From major museum shows to gallery highlights, ARTnews JAPAN editors select the must-see exhibitions now on view across Japan. This article is also available in Japanese.

杉本博司 絶滅写真(東京国立近代美術館)より、杉本博司《アビシニアコロブス》1980年 ゼラチン・シルバー・プリント 119.4×185.4cm

1. Jonas Mekas / Gozo Yoshimasu (Take Ninagawa)

Jonas Mekas, Gozo Yoshimasu and Kobo Kumashiro, Tokachi, 1991/2009, CIBA print 35.4 x 27.5 cm. Photo: ©︎ Estate of Jonas Mekas. Courtesy Take Ninagawa, Tokyo.
Gozo Yoshimasu, Dear Monster, 2014, Mixed media on paper 51 x 35 cm
“Jonas Mekas / Gozo Yoshimasu,” installation view, Take Ninagawa, Tokyo, 2026. Photo: Courtesy Take Ninagawa, Tokyo. Kei Okano.

Two Masters in Dialogue

A two-person exhibition pairing Jonas Mekas (1922–2019), the pioneer of postwar experimental film, with the poet and artist Gozo Yoshimasu (b. 1939), this year's recipient of the Serpentine x FLAG Art Foundation Prize. Longtime friends, the two influenced each other over decades, at times appearing in one another's work.

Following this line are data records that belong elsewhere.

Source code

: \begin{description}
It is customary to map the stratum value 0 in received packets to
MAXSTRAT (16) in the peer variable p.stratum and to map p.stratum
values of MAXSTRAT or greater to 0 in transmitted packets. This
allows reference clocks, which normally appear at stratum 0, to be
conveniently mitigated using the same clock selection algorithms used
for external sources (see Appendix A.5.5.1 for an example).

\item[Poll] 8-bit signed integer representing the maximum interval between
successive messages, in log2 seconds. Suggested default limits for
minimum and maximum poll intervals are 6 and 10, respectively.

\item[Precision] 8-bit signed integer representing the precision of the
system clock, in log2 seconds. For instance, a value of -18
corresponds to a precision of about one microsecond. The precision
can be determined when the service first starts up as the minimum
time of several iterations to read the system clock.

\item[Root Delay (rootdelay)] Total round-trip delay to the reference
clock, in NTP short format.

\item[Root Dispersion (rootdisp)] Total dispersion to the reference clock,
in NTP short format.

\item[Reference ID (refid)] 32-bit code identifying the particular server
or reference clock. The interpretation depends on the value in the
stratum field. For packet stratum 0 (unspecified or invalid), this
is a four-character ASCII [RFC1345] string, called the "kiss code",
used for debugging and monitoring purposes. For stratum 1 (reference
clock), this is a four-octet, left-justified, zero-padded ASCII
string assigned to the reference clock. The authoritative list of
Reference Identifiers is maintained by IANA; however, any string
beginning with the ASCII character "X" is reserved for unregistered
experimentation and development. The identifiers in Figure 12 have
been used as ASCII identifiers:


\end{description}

The show centers on On My Way to Fujiyama I Saw… (1996), Mekas's 16mm record of a journey through Japan with Yoshimasu, and Yoshimasu's Momentary Écriture series (1999–2000), in which the poet inscribed the scenes before him on the backs of Polaroids.

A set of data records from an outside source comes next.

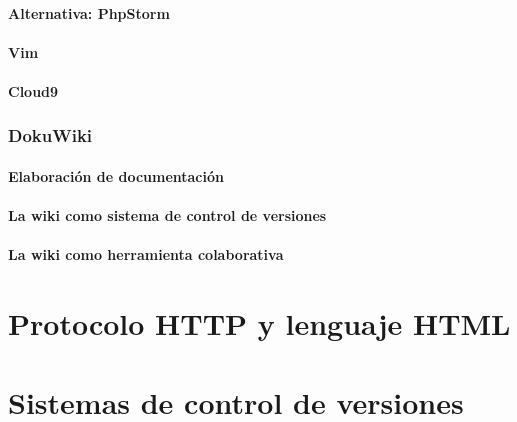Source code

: \documentclass[a4paper,11pt,spanish]{sphinxmanual}
\begin{document}
\subsubsection{Alternativa: PhpStorm}
\label{\detokenize{introduccion:alternativa-phpstorm}}

\subsubsection{Vim}
\label{\detokenize{introduccion:vim}}

\subsubsection{Cloud9}
\label{\detokenize{introduccion:cloud9}}

\subsection{DokuWiki}
\label{\detokenize{introduccion:dokuwiki}}

\subsubsection{Elaboración de documentación}
\label{\detokenize{introduccion:elaboracion-de-documentacion}}

\subsubsection{La wiki como sistema de control de versiones}
\label{\detokenize{introduccion:la-wiki-como-sistema-de-control-de-versiones}}

\subsubsection{La wiki como herramienta colaborativa}
\label{\detokenize{introduccion:la-wiki-como-herramienta-colaborativa}}

\chapter{Protocolo HTTP y lenguaje HTML}
\label{\detokenize{introduccion:protocolo-http-y-lenguaje-html}}

\chapter{Sistemas de control de versiones}
\label{\detokenize{introduccion:sistemas-de-control-de-versiones}}
\end{document}
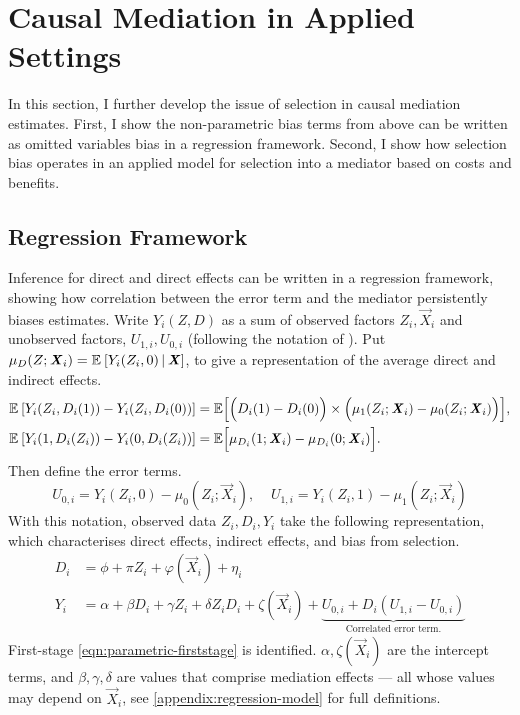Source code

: \section{Causal Mediation in Applied Settings}
\label{sec:selection}
In this section, I further develop the issue of selection in causal mediation estimates. First, I show the non-parametric bias terms from above can be written as omitted variables bias in a regression framework.
Second, I show how selection bias operates in an applied model for selection into a mediator based on costs and benefits.

\subsection{Regression Framework}
\label{sec:regression}
Inference for direct and direct effects can be written in a regression framework, showing how correlation between the error term and the mediator persistently biases estimates.
Write $Y_i(Z, D)$ as a sum of observed factors $Z_i, \vec X_i$ and unobserved factors, $U_{1,i}, U_{0,i}$ (following the notation of \citealt{heckman2005structural}).
Put $\mu_D(Z; \boldsymbol{\mathit{X}}_i) = \mathbb{E}_{} \left[ Y_i(Z_i, 0) \, \middle\vert \, \boldsymbol{\mathit{X}} \right]$, to give a representation of the average direct and indirect effects.
\begin{align*}
    \mathbb{E}_{} \left[ Y_i(Z_i, D_i(1)) - Y_i(Z_i, D_i(0)) \right]
    &= \mathbb{E} \Big[ \Big( D_i(1) - D_i(0) \Big)
        \times \Big( \mu_1(Z_i; \boldsymbol{\mathit{X}}_i) - \mu_0(Z_i; \boldsymbol{\mathit{X}}_i) \Big) \Big], \\
    \mathbb{E}_{} \left[ Y_i(1, D_i(Z_i)) - Y_i(0, D_i(Z_i)) \right]
        &= \mathbb{E} \Big[ \mu_{D_i}(1; \boldsymbol{\mathit{X}}_i) - \mu_{D_i}(0; \boldsymbol{\mathit{X}}_i) \Big].
\end{align*}
Then define the error terms.
\[ U_{0,i} = Y_i(Z_i, 0) - \mu_0(Z_i; \vec X_i),\;\;\;\;
U_{1,i} = Y_i(Z_i, 1) - \mu_1(Z_i; \vec X_i) \]
With this notation, observed data $Z_i, D_i, Y_i$ take the following representation, which characterises direct effects, indirect effects, and bias from selection.
\begin{align}
    \label{eqn:parametric-firststage}
    D_i &= \phi + \pi Z_i + \varphi(\vec X_i) + \eta_i  \\
    \label{eqn:parametric-secondstage}
    Y_i &= \alpha + \beta D_i + \gamma Z_i + \delta Z_i D_i
    + \zeta(\vec X_i)
    + \underbrace{U_{0,i} + D_i \left( U_{1,i} - U_{0,i} \right)}_{
        \text{Correlated error term.}}
\end{align}
First-stage \eqref{eqn:parametric-firststage} is identified.
$\alpha, \zeta(\vec X_i)$ are the intercept terms, and $\beta, \gamma, \delta$ are values that comprise mediation effects --- all whose values may depend on $\vec X_i$, see \autoref{appendix:regression-model} for full definitions.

Jonas Mekas / Gozo Yoshimasu
Dates: Saturday, May 16 – Saturday, July 11
Venue: Take Ninagawa (2-14-8 Higashi-Azabu, Minato-ku, Tokyo
Hours: 11:00–19:00
Closed: Sundays, Mondays, and public holidays


2. Kota Iguchi: Motion Graphics (Ginza Graphic Gallery)

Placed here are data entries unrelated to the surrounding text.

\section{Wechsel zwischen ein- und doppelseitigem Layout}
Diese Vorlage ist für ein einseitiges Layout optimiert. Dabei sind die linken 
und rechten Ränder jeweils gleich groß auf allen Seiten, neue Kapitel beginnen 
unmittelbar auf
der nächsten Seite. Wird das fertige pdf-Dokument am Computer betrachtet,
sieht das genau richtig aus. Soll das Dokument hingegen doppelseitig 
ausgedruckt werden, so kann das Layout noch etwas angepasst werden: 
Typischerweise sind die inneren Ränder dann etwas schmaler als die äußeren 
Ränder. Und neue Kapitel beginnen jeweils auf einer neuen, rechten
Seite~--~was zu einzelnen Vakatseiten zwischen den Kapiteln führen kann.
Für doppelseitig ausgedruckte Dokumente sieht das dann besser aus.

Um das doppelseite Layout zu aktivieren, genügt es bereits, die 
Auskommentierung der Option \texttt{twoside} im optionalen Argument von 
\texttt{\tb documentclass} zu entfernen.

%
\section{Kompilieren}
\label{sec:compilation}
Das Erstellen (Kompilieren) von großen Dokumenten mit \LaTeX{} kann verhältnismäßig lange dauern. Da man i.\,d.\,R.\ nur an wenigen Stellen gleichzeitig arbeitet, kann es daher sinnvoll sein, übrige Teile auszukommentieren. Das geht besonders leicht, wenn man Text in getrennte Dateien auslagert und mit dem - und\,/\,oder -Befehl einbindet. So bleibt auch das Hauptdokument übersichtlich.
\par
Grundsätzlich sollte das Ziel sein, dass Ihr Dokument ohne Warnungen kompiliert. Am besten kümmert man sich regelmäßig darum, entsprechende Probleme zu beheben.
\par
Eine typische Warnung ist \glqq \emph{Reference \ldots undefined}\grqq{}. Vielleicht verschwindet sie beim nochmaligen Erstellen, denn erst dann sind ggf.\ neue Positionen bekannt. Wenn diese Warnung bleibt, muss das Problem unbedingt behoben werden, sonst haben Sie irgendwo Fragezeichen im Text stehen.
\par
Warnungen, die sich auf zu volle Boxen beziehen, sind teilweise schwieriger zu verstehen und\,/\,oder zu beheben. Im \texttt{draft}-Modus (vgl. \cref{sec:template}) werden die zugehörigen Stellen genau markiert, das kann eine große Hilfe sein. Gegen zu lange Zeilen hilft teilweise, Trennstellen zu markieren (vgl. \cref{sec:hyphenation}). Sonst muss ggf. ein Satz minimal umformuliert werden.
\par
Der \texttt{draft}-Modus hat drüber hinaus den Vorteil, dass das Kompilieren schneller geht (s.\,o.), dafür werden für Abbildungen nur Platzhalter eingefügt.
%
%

KOKUYO "THE CAMPUS" / Motion Graphics / 2021
INVINCIBLE zoetrope cross-monitor OOH at Beijing, China / Motion Graphics / 2024
Adobe Summit 2025: Sphere Experience / Motion Graphics / 2025
HaKU "everything but the love" / Motion Graphics / 2013

Designing in Motion

A solo exhibition devoted to Kota Iguchi, the moving-image designer and creative director behind the animated sport pictograms unveiled at the opening ceremony of the Tokyo 2020 Olympic and Paralympic Games. Working between Tokyo and New York, he has carried his practice across moving image, advertising, and installation through the studio TYMOTE, founded in 2008, and the creative association CEKAI, founded in 2013.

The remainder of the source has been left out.